#### [ASSIGNED TASK]
Only the lines from the one containing "5. Travis CI 会检查你的代码是否正确" through the one containing "7. 如果测试失败，你会看到失败提示" should be printed, exactly as they appear below, with both ends included.

#### [INFORMATION SHOWN]
================================

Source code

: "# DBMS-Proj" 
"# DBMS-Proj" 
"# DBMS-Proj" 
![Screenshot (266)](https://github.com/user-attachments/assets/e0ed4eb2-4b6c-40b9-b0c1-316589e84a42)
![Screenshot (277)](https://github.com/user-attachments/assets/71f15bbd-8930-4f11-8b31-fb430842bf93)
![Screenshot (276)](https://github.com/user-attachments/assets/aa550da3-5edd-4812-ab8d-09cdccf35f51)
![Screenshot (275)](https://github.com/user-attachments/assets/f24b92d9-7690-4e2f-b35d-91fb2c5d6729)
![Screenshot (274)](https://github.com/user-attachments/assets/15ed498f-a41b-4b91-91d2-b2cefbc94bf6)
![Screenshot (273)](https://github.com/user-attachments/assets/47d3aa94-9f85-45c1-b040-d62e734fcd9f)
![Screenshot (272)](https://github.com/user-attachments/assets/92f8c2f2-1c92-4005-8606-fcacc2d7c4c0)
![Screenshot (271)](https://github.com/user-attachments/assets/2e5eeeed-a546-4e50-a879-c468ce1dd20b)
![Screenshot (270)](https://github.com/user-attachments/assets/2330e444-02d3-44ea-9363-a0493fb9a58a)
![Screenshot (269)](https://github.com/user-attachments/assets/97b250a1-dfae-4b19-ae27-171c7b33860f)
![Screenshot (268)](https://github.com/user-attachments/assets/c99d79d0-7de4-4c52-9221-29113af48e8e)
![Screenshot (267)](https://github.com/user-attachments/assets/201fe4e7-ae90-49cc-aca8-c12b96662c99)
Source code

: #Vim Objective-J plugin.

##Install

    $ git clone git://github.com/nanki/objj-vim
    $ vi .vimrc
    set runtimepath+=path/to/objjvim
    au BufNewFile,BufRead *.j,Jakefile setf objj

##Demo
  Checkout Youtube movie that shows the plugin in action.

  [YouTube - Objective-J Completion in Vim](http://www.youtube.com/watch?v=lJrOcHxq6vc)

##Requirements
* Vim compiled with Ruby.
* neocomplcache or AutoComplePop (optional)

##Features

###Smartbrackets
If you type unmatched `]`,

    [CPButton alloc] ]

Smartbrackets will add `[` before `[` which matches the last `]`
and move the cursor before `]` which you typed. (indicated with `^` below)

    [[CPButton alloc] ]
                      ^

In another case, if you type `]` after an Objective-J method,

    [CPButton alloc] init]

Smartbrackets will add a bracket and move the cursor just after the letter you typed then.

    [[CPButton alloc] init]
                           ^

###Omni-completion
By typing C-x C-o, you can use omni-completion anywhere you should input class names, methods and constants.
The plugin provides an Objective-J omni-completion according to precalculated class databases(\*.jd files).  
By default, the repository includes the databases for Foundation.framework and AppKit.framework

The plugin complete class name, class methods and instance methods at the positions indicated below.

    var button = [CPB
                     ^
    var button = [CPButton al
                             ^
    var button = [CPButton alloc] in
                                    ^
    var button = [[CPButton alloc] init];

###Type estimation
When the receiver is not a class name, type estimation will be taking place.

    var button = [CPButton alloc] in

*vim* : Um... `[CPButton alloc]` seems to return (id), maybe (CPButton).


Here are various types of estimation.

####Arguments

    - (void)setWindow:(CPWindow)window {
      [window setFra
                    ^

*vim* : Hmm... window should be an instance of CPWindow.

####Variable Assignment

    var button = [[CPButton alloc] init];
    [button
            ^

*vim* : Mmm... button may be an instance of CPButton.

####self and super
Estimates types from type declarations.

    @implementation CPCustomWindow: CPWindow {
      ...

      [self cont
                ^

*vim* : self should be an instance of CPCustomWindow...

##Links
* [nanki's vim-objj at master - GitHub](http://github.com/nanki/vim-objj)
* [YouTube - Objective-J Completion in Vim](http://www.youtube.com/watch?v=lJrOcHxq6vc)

================================

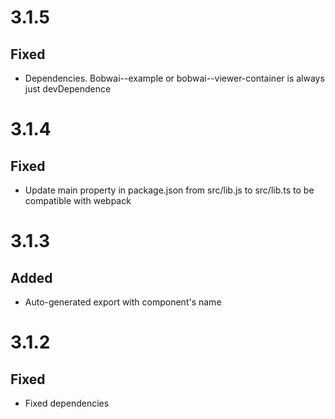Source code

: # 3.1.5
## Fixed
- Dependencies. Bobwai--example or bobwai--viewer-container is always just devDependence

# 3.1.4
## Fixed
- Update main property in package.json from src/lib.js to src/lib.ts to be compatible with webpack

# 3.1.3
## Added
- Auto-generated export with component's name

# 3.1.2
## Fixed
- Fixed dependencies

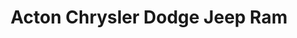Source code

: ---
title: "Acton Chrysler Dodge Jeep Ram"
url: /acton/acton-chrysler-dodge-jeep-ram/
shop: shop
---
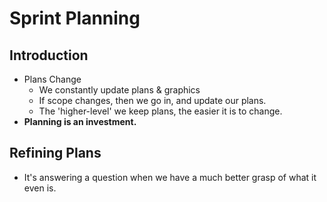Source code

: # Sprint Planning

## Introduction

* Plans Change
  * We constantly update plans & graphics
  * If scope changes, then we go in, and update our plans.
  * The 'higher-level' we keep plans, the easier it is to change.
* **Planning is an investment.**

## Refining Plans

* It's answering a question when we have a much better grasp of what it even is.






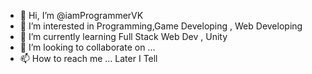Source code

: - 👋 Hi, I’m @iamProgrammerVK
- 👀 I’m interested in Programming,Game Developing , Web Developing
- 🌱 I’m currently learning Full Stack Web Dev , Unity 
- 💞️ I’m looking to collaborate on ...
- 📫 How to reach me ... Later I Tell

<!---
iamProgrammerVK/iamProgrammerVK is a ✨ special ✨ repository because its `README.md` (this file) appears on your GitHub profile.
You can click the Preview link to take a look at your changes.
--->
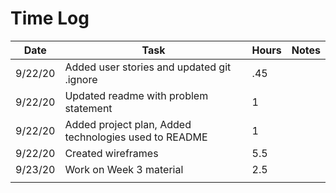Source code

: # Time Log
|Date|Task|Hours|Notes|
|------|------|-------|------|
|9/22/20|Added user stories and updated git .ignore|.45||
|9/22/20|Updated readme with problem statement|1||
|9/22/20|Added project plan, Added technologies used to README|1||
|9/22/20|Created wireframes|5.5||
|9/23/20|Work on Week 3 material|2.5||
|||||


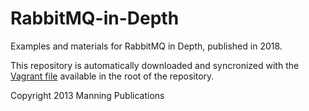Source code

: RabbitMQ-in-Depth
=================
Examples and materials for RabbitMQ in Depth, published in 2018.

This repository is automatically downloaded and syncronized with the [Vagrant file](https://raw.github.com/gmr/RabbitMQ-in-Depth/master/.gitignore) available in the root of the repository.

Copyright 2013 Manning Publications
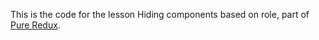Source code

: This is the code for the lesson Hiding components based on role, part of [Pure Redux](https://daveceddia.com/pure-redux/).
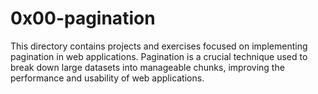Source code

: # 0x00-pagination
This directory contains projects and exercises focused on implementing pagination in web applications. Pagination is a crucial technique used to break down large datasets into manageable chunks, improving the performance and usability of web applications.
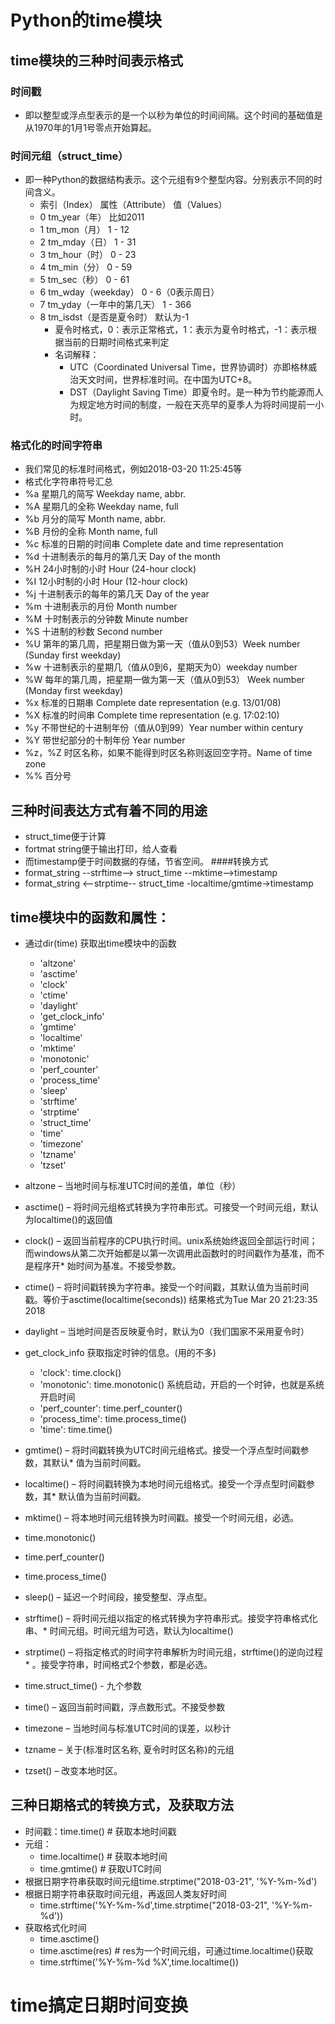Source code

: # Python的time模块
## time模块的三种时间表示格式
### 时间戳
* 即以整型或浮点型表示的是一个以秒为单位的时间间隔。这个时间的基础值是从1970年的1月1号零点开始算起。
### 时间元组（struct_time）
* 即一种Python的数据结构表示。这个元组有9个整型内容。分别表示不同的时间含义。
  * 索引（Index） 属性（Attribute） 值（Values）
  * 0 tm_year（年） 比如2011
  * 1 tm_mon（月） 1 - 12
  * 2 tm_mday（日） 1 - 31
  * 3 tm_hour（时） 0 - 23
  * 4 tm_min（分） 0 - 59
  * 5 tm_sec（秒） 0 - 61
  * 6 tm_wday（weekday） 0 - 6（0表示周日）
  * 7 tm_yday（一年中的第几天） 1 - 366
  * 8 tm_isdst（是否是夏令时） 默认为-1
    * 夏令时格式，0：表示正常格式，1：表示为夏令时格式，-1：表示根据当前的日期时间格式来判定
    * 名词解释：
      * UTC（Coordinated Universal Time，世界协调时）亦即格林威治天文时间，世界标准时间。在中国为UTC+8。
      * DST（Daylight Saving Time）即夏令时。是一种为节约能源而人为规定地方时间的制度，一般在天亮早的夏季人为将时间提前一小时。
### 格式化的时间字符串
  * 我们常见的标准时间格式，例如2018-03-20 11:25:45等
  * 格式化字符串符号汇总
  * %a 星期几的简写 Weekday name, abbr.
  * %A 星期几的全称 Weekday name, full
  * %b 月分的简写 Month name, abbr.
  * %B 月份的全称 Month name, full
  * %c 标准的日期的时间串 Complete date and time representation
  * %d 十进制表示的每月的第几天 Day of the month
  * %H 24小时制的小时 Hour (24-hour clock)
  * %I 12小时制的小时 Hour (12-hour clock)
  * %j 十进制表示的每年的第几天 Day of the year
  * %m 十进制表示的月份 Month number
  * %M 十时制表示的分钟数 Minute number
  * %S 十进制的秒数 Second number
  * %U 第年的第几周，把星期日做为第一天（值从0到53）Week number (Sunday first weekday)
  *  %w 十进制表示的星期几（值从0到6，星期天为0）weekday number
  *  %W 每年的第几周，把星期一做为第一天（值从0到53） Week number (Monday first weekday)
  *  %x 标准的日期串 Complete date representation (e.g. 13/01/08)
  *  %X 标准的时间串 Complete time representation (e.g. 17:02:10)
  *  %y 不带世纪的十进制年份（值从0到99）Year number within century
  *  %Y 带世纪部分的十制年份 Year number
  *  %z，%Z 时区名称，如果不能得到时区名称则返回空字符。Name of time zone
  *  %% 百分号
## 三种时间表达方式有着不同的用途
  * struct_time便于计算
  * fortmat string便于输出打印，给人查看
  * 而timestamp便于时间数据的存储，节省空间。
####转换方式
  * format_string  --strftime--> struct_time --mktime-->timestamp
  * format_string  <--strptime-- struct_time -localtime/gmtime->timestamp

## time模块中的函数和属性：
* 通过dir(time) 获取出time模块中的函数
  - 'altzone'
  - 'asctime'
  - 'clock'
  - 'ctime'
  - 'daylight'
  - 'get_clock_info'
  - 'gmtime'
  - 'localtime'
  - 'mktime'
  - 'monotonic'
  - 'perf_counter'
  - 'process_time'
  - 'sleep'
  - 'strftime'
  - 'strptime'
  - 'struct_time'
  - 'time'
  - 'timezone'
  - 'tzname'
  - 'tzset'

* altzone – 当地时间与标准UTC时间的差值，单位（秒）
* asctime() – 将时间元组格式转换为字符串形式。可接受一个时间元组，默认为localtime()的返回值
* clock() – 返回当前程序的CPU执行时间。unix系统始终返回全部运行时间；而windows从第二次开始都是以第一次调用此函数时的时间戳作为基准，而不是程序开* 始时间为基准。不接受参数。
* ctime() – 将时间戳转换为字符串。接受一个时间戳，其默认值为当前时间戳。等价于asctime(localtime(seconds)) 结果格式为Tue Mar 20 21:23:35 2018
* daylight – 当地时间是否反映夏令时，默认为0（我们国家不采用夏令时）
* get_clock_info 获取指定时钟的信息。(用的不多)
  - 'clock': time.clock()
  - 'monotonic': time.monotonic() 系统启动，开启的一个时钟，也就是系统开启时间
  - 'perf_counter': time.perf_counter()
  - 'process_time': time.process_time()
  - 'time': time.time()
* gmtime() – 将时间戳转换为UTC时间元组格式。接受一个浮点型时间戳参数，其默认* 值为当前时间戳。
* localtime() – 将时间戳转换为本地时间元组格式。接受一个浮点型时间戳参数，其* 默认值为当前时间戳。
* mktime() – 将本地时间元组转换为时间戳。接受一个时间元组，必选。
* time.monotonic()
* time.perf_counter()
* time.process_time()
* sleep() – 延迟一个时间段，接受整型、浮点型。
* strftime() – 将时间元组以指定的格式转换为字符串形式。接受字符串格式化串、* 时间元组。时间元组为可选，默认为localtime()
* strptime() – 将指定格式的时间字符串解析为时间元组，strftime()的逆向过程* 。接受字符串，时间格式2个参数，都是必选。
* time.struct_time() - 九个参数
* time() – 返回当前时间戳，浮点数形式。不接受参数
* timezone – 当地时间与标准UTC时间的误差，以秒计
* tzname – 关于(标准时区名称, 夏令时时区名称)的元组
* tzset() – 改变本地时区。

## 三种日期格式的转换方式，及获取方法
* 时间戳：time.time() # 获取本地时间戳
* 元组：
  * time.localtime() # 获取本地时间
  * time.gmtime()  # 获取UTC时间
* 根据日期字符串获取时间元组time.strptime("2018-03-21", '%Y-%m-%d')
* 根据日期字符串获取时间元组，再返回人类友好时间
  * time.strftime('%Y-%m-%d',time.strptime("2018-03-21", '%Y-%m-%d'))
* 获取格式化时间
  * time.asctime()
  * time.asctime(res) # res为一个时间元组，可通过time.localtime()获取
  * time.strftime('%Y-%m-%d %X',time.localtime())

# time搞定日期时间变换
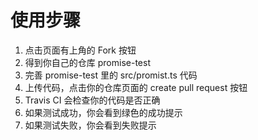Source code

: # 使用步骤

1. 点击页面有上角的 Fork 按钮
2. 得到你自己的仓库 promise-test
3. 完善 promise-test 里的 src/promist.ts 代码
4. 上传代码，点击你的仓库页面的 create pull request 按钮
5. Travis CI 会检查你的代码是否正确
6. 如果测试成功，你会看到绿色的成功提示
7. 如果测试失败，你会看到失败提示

================================

#### [TASK RESPONSE]
5. Travis CI 会检查你的代码是否正确
6. 如果测试成功，你会看到绿色的成功提示
7. 如果测试失败，你会看到失败提示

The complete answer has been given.